=== Section Start ===

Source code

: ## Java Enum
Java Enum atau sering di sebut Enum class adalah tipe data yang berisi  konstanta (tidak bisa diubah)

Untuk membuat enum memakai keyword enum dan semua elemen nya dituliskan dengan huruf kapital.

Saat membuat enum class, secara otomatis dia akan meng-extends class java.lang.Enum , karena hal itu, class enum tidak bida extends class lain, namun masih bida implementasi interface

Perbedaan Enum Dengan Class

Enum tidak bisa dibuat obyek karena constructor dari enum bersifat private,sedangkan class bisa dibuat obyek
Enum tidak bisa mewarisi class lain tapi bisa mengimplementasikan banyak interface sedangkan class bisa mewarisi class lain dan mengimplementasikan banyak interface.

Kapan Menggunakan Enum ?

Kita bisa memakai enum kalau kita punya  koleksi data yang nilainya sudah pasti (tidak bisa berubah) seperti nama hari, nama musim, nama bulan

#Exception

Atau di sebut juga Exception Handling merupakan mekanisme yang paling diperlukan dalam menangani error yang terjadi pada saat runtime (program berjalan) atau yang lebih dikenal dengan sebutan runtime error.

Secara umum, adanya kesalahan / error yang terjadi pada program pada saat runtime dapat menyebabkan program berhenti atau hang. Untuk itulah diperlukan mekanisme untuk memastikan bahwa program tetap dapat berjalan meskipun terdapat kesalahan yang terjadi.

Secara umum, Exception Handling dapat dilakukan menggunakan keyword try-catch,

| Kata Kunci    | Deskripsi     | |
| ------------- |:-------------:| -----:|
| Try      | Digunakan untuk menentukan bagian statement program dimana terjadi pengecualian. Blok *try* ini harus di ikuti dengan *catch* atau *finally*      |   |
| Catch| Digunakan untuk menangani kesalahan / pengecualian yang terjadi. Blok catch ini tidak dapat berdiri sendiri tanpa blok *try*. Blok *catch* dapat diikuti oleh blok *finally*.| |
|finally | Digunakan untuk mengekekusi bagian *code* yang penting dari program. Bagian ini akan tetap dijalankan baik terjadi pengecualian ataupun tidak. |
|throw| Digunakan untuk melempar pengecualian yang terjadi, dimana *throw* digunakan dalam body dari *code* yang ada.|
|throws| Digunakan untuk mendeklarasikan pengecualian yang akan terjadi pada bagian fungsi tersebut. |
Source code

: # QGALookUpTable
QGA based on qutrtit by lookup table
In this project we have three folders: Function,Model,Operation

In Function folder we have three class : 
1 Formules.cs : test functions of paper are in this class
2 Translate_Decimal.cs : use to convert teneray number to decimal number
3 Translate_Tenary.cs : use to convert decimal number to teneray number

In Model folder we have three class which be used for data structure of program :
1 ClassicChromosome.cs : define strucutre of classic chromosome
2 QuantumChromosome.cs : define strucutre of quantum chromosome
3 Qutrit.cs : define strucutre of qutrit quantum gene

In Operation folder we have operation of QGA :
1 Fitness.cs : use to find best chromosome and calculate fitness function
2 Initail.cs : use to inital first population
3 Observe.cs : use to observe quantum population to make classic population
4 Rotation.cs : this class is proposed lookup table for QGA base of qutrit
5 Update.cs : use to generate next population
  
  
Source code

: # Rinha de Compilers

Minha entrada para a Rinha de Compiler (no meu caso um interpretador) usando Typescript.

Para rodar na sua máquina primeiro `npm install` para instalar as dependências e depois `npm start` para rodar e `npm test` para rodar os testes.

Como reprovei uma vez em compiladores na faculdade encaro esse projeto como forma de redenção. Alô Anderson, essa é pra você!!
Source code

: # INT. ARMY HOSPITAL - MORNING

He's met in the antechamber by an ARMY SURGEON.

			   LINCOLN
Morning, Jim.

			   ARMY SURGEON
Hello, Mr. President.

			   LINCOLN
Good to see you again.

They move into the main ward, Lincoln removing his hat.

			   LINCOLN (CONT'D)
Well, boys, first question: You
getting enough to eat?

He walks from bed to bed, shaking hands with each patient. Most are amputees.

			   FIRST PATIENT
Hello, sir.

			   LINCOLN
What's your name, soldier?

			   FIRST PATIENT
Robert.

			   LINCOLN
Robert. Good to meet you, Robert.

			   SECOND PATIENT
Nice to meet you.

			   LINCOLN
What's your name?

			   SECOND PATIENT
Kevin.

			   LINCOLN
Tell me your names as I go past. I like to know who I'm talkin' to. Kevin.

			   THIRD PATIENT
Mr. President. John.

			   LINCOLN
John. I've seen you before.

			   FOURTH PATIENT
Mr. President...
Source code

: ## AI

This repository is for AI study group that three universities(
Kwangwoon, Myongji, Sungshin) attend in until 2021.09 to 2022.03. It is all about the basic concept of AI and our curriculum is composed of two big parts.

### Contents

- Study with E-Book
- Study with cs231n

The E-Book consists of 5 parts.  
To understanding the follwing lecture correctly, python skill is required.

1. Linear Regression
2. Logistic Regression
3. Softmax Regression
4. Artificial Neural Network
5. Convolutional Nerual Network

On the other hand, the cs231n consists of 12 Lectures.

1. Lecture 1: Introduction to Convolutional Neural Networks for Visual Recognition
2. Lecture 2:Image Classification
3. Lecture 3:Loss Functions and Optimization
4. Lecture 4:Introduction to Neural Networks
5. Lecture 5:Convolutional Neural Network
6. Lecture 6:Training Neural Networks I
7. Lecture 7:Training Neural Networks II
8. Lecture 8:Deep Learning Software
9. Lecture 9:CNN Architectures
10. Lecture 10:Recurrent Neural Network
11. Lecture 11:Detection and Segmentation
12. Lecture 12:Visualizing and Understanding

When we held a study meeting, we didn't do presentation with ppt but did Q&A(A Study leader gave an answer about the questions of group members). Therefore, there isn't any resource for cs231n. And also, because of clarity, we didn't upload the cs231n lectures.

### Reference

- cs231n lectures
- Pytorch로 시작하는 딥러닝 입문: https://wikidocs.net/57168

=== Section End ===

Please reproduce each entry above exactly as it reads.

Source code

: ## Java Enum
Java Enum atau sering di sebut Enum class adalah tipe data yang berisi  konstanta (tidak bisa diubah)

Untuk membuat enum memakai keyword enum dan semua elemen nya dituliskan dengan huruf kapital.

Saat membuat enum class, secara otomatis dia akan meng-extends class java.lang.Enum , karena hal itu, class enum tidak bida extends class lain, namun masih bida implementasi interface

Perbedaan Enum Dengan Class

Enum tidak bisa dibuat obyek karena constructor dari enum bersifat private,sedangkan class bisa dibuat obyek
Enum tidak bisa mewarisi class lain tapi bisa mengimplementasikan banyak interface sedangkan class bisa mewarisi class lain dan mengimplementasikan banyak interface.

Kapan Menggunakan Enum ?

Kita bisa memakai enum kalau kita punya  koleksi data yang nilainya sudah pasti (tidak bisa berubah) seperti nama hari, nama musim, nama bulan

#Exception

Atau di sebut juga Exception Handling merupakan mekanisme yang paling diperlukan dalam menangani error yang terjadi pada saat runtime (program berjalan) atau yang lebih dikenal dengan sebutan runtime error.

Secara umum, adanya kesalahan / error yang terjadi pada program pada saat runtime dapat menyebabkan program berhenti atau hang. Untuk itulah diperlukan mekanisme untuk memastikan bahwa program tetap dapat berjalan meskipun terdapat kesalahan yang terjadi.

Secara umum, Exception Handling dapat dilakukan menggunakan keyword try-catch,

| Kata Kunci    | Deskripsi     | |
| ------------- |:-------------:| -----:|
| Try      | Digunakan untuk menentukan bagian statement program dimana terjadi pengecualian. Blok *try* ini harus di ikuti dengan *catch* atau *finally*      |   |
| Catch| Digunakan untuk menangani kesalahan / pengecualian yang terjadi. Blok catch ini tidak dapat berdiri sendiri tanpa blok *try*. Blok *catch* dapat diikuti oleh blok *finally*.| |
|finally | Digunakan untuk mengekekusi bagian *code* yang penting dari program. Bagian ini akan tetap dijalankan baik terjadi pengecualian ataupun tidak. |
|throw| Digunakan untuk melempar pengecualian yang terjadi, dimana *throw* digunakan dalam body dari *code* yang ada.|
|throws| Digunakan untuk mendeklarasikan pengecualian yang akan terjadi pada bagian fungsi tersebut. |
Source code

: # QGALookUpTable
QGA based on qutrtit by lookup table
In this project we have three folders: Function,Model,Operation

In Function folder we have three class : 
1 Formules.cs : test functions of paper are in this class
2 Translate_Decimal.cs : use to convert teneray number to decimal number
3 Translate_Tenary.cs : use to convert decimal number to teneray number

In Model folder we have three class which be used for data structure of program :
1 ClassicChromosome.cs : define strucutre of classic chromosome
2 QuantumChromosome.cs : define strucutre of quantum chromosome
3 Qutrit.cs : define strucutre of qutrit quantum gene

In Operation folder we have operation of QGA :
1 Fitness.cs : use to find best chromosome and calculate fitness function
2 Initail.cs : use to inital first population
3 Observe.cs : use to observe quantum population to make classic population
4 Rotation.cs : this class is proposed lookup table for QGA base of qutrit
5 Update.cs : use to generate next population
  
  
Source code

: # Rinha de Compilers

Minha entrada para a Rinha de Compiler (no meu caso um interpretador) usando Typescript.

Para rodar na sua máquina primeiro `npm install` para instalar as dependências e depois `npm start` para rodar e `npm test` para rodar os testes.

Como reprovei uma vez em compiladores na faculdade encaro esse projeto como forma de redenção. Alô Anderson, essa é pra você!!
Source code

: # INT. ARMY HOSPITAL - MORNING

He's met in the antechamber by an ARMY SURGEON.

			   LINCOLN
Morning, Jim.

			   ARMY SURGEON
Hello, Mr. President.

			   LINCOLN
Good to see you again.

They move into the main ward, Lincoln removing his hat.

			   LINCOLN (CONT'D)
Well, boys, first question: You
getting enough to eat?

He walks from bed to bed, shaking hands with each patient. Most are amputees.

			   FIRST PATIENT
Hello, sir.

			   LINCOLN
What's your name, soldier?

			   FIRST PATIENT
Robert.

			   LINCOLN
Robert. Good to meet you, Robert.

			   SECOND PATIENT
Nice to meet you.

			   LINCOLN
What's your name?

			   SECOND PATIENT
Kevin.

			   LINCOLN
Tell me your names as I go past. I like to know who I'm talkin' to. Kevin.

			   THIRD PATIENT
Mr. President. John.

			   LINCOLN
John. I've seen you before.

			   FOURTH PATIENT
Mr. President...
Source code

: ## AI

This repository is for AI study group that three universities(
Kwangwoon, Myongji, Sungshin) attend in until 2021.09 to 2022.03. It is all about the basic concept of AI and our curriculum is composed of two big parts.

### Contents

- Study with E-Book
- Study with cs231n

The E-Book consists of 5 parts.  
To understanding the follwing lecture correctly, python skill is required.

1. Linear Regression
2. Logistic Regression
3. Softmax Regression
4. Artificial Neural Network
5. Convolutional Nerual Network

On the other hand, the cs231n consists of 12 Lectures.

1. Lecture 1: Introduction to Convolutional Neural Networks for Visual Recognition
2. Lecture 2:Image Classification
3. Lecture 3:Loss Functions and Optimization
4. Lecture 4:Introduction to Neural Networks
5. Lecture 5:Convolutional Neural Network
6. Lecture 6:Training Neural Networks I
7. Lecture 7:Training Neural Networks II
8. Lecture 8:Deep Learning Software
9. Lecture 9:CNN Architectures
10. Lecture 10:Recurrent Neural Network
11. Lecture 11:Detection and Segmentation
12. Lecture 12:Visualizing and Understanding

When we held a study meeting, we didn't do presentation with ppt but did Q&A(A Study leader gave an answer about the questions of group members). Therefore, there isn't any resource for cs231n. And also, because of clarity, we didn't upload the cs231n lectures.

### Reference

- cs231n lectures
- Pytorch로 시작하는 딥러닝 입문: https://wikidocs.net/57168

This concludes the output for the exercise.